#### Supplied entries ####

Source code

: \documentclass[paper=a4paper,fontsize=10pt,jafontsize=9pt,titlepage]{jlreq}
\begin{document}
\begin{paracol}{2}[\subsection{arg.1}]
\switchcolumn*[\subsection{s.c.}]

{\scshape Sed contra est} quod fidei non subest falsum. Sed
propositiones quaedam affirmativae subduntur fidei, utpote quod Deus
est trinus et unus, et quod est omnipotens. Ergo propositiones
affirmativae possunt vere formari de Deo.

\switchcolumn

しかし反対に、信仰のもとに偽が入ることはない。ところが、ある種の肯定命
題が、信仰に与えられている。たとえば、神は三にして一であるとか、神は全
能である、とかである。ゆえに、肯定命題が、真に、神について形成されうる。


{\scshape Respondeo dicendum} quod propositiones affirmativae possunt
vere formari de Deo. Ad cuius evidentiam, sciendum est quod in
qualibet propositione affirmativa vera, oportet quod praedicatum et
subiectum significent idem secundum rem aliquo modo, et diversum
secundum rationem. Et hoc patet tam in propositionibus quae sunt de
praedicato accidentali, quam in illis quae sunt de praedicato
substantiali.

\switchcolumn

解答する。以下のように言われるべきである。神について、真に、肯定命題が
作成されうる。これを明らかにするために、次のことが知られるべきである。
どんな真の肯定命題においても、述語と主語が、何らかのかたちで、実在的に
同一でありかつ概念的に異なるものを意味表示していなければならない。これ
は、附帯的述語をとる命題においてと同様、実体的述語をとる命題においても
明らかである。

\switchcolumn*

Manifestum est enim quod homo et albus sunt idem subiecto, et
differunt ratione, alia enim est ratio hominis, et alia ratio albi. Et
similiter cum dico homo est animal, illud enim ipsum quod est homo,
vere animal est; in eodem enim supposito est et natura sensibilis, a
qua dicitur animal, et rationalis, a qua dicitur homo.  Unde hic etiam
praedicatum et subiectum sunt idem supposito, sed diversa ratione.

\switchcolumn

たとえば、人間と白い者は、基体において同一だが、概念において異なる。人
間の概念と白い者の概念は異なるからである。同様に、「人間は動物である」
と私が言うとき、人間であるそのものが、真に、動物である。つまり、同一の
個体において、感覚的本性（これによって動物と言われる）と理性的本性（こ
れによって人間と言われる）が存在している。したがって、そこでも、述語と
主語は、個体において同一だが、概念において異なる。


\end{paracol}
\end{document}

####

- Your assignment:
Find every line in the records above that contains the word "subiectum", and copy each one.

- Task output:
subiectum significent idem secundum rem aliquo modo, et diversum
praedicatum et subiectum sunt idem supposito, sed diversa ratione.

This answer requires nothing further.